• [Records from a data source]
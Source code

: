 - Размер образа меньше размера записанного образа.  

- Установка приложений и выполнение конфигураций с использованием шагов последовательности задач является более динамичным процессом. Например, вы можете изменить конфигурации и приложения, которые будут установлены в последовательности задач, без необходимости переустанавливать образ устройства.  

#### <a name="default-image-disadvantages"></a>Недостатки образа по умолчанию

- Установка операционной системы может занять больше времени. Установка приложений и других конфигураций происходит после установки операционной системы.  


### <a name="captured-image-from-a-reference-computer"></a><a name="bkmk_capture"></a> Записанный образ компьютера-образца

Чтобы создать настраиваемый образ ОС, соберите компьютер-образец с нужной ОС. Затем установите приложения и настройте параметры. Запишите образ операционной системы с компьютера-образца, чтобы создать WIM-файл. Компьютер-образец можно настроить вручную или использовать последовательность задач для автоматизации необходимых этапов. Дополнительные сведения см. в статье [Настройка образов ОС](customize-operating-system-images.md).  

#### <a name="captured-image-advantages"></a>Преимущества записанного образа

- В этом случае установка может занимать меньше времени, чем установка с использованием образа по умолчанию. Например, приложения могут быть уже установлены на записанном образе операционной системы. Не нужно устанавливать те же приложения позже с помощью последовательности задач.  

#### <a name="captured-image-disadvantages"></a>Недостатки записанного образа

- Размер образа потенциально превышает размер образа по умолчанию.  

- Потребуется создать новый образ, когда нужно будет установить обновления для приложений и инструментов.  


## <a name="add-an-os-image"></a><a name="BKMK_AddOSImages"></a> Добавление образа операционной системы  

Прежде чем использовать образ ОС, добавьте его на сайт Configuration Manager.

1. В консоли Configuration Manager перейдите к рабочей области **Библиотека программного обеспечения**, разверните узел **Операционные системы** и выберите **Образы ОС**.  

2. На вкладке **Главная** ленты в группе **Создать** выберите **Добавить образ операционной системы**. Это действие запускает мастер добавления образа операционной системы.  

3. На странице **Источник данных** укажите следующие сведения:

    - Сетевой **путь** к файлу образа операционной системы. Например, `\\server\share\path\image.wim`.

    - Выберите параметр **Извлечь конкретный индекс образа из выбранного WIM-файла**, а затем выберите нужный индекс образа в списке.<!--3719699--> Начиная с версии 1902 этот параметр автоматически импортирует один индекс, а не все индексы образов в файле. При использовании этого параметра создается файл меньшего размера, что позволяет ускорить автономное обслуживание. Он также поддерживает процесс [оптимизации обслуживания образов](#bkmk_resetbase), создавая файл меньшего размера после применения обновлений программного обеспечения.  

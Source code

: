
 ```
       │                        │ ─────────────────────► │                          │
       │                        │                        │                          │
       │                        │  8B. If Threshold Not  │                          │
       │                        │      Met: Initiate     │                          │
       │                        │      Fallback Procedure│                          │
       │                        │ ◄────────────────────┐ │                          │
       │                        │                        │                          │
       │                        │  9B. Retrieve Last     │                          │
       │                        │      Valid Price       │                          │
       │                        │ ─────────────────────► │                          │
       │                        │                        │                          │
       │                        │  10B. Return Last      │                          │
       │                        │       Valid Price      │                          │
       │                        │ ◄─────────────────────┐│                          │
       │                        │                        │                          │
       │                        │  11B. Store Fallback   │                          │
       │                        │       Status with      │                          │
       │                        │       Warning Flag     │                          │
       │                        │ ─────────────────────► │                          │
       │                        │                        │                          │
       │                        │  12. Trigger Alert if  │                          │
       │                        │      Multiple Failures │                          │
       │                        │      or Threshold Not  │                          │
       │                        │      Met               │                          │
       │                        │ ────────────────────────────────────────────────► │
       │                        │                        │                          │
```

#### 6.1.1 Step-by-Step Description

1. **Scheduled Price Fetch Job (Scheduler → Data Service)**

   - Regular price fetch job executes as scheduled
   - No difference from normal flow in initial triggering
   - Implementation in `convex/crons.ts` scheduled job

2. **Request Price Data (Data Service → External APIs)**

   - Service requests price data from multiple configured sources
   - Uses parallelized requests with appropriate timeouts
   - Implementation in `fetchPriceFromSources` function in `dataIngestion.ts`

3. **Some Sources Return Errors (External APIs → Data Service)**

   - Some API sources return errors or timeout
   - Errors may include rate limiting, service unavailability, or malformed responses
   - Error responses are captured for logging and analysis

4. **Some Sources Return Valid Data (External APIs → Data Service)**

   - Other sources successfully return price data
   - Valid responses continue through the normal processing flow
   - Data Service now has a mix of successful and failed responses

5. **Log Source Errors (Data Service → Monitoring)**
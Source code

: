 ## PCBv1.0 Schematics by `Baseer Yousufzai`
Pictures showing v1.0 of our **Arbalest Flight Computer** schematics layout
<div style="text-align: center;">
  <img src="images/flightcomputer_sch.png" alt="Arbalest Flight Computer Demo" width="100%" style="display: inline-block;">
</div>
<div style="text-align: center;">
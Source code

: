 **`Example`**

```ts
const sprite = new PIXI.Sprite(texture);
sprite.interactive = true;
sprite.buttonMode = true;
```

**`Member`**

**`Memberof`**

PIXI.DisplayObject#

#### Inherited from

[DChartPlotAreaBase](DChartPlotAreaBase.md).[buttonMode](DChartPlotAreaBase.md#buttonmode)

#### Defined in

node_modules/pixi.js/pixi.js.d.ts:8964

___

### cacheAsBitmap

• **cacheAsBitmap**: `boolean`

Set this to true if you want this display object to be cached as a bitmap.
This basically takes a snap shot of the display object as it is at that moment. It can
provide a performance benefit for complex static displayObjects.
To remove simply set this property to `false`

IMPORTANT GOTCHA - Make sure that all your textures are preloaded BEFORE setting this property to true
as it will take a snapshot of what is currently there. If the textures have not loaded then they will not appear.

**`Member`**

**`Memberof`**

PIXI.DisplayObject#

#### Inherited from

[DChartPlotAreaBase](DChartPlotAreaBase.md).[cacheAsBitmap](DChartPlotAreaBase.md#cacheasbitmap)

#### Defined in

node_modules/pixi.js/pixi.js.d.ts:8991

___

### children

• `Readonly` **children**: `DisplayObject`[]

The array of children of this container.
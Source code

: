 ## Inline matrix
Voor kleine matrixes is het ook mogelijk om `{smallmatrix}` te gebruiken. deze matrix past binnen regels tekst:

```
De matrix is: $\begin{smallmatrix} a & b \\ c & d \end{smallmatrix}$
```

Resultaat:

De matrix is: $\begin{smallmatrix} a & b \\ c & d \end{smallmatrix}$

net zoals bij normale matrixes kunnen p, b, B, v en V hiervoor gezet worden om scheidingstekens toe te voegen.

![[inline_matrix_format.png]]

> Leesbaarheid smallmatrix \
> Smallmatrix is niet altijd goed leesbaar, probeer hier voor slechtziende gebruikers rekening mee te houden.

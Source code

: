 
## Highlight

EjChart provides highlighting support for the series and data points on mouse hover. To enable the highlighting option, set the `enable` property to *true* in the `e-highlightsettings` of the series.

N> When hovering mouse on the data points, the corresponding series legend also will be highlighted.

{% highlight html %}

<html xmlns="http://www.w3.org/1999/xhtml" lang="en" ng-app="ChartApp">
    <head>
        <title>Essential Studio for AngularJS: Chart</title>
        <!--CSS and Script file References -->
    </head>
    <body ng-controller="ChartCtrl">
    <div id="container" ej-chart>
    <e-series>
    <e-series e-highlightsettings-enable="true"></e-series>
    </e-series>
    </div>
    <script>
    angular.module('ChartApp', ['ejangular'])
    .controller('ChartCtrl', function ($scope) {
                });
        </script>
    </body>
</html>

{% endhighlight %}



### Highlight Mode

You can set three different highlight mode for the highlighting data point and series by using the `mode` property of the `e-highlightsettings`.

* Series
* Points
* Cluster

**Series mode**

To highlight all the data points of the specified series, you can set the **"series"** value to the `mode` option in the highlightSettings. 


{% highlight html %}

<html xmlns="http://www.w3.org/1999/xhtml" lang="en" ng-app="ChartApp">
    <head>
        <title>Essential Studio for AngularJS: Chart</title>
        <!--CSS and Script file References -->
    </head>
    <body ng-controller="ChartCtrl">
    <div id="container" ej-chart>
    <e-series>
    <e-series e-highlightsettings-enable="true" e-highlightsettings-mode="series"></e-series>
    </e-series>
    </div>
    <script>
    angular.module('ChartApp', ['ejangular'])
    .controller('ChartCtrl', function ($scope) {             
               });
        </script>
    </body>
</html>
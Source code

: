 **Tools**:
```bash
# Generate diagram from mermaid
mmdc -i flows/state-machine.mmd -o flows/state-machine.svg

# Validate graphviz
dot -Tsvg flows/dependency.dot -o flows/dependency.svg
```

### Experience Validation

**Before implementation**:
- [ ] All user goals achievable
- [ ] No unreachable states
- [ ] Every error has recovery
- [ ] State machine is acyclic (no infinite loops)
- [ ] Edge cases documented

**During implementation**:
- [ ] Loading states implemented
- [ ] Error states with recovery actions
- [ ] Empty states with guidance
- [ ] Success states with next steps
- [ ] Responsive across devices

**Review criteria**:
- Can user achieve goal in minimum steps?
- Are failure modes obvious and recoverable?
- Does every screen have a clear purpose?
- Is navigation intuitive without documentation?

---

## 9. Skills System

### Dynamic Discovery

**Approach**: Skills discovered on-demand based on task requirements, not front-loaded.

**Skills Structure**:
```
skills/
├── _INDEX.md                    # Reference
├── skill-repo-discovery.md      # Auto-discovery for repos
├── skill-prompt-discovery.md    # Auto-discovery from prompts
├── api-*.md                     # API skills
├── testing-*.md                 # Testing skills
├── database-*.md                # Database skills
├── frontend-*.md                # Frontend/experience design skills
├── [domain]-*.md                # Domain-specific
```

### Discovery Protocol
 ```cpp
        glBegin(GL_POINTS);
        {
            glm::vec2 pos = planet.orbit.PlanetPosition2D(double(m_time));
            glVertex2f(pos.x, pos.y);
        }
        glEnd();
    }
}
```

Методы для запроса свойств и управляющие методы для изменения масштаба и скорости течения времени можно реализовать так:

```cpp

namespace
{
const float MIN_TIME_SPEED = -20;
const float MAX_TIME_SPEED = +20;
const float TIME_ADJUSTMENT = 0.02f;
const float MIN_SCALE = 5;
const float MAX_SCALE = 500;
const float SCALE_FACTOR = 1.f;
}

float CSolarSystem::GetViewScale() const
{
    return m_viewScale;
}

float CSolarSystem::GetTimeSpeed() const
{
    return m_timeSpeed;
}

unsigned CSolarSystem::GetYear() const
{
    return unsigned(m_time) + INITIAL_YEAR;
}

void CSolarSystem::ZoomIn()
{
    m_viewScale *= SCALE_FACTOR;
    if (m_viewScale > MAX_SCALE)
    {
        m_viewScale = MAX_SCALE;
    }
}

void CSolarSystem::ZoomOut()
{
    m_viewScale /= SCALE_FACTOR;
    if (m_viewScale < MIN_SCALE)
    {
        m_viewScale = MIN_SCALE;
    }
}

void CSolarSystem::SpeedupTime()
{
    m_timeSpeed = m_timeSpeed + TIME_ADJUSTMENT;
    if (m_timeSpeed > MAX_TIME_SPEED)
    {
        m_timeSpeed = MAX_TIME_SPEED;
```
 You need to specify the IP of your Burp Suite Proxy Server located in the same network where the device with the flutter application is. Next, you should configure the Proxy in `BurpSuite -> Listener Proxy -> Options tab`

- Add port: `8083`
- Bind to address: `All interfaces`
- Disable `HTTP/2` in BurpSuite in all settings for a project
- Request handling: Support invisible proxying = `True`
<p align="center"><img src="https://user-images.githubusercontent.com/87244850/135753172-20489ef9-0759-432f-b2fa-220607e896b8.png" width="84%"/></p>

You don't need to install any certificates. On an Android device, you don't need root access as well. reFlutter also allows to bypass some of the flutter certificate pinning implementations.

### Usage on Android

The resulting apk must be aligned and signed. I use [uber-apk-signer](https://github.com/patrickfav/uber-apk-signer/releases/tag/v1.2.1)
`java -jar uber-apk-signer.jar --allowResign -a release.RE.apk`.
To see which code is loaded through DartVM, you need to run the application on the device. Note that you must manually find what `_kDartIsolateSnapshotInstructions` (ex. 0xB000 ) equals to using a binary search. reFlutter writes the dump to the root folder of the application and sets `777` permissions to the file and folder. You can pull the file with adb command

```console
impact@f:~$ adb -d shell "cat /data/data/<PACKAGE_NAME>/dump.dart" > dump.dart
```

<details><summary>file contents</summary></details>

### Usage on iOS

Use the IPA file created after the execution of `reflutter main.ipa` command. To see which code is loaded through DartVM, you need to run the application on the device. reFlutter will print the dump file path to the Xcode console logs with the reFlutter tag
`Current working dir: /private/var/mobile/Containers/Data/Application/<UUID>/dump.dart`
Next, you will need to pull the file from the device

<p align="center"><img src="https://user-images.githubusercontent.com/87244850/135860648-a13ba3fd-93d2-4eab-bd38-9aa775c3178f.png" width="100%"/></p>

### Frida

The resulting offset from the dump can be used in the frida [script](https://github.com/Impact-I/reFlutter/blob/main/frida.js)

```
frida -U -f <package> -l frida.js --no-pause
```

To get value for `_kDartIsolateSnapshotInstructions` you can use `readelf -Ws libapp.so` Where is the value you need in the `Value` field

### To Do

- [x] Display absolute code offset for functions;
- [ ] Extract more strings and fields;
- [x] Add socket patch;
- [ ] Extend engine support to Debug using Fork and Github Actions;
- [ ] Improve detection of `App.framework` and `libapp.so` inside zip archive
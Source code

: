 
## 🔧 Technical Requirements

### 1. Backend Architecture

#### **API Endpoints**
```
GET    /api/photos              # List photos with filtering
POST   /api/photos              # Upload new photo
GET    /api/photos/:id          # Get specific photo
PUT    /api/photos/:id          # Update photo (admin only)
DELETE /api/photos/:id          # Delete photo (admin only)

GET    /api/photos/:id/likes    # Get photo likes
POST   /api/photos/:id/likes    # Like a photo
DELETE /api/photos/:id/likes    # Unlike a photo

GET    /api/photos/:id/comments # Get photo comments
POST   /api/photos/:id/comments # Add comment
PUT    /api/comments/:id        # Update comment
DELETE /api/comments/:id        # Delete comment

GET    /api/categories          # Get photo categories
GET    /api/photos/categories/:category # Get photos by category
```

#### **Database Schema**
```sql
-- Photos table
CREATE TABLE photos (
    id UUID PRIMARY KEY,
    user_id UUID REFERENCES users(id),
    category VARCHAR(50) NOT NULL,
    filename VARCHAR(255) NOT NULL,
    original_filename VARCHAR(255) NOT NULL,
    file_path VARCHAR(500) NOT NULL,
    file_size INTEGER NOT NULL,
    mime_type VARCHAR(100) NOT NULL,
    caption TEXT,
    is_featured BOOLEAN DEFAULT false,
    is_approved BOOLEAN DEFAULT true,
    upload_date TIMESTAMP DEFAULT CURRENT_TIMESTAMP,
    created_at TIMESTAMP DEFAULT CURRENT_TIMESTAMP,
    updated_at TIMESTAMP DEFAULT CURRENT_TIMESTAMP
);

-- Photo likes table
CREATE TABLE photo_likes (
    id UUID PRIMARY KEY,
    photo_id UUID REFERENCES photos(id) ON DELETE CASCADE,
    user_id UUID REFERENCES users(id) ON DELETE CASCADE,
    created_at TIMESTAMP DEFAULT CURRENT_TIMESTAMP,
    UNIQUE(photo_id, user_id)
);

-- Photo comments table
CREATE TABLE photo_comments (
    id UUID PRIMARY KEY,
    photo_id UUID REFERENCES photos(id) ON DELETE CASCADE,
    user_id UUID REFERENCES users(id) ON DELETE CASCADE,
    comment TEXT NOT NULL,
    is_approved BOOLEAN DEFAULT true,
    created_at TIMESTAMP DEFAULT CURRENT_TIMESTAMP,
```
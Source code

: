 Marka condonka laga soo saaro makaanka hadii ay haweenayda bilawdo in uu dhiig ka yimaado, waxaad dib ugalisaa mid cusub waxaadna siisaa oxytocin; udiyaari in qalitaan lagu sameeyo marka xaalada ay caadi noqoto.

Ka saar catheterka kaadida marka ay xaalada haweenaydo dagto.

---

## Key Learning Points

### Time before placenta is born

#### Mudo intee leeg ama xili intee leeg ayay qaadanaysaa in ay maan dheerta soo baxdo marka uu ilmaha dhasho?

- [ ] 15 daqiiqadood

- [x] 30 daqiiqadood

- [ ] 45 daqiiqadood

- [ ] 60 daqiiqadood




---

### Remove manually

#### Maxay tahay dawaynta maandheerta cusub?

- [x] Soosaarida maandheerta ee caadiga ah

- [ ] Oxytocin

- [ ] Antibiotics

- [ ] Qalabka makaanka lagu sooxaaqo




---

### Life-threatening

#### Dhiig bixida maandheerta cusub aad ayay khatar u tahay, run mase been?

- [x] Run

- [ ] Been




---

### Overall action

• [WORK ITEM]
In the data above, find the line that contains "3. На странице", then reproduce exactly every line from the first line through that line.

• [TASK RESULT]
Source code

: - Размер образа меньше размера записанного образа.  

- Установка приложений и выполнение конфигураций с использованием шагов последовательности задач является более динамичным процессом. Например, вы можете изменить конфигурации и приложения, которые будут установлены в последовательности задач, без необходимости переустанавливать образ устройства.  

#### <a name="default-image-disadvantages"></a>Недостатки образа по умолчанию

- Установка операционной системы может занять больше времени. Установка приложений и других конфигураций происходит после установки операционной системы.  


### <a name="captured-image-from-a-reference-computer"></a><a name="bkmk_capture"></a> Записанный образ компьютера-образца

Чтобы создать настраиваемый образ ОС, соберите компьютер-образец с нужной ОС. Затем установите приложения и настройте параметры. Запишите образ операционной системы с компьютера-образца, чтобы создать WIM-файл. Компьютер-образец можно настроить вручную или использовать последовательность задач для автоматизации необходимых этапов. Дополнительные сведения см. в статье [Настройка образов ОС](customize-operating-system-images.md).  

#### <a name="captured-image-advantages"></a>Преимущества записанного образа

- В этом случае установка может занимать меньше времени, чем установка с использованием образа по умолчанию. Например, приложения могут быть уже установлены на записанном образе операционной системы. Не нужно устанавливать те же приложения позже с помощью последовательности задач.  

#### <a name="captured-image-disadvantages"></a>Недостатки записанного образа

- Размер образа потенциально превышает размер образа по умолчанию.  

- Потребуется создать новый образ, когда нужно будет установить обновления для приложений и инструментов.  


## <a name="add-an-os-image"></a><a name="BKMK_AddOSImages"></a> Добавление образа операционной системы  

Прежде чем использовать образ ОС, добавьте его на сайт Configuration Manager.

1. В консоли Configuration Manager перейдите к рабочей области **Библиотека программного обеспечения**, разверните узел **Операционные системы** и выберите **Образы ОС**.  

2. На вкладке **Главная** ленты в группе **Создать** выберите **Добавить образ операционной системы**. Это действие запускает мастер добавления образа операционной системы.  

3. На странице **Источник данных** укажите следующие сведения:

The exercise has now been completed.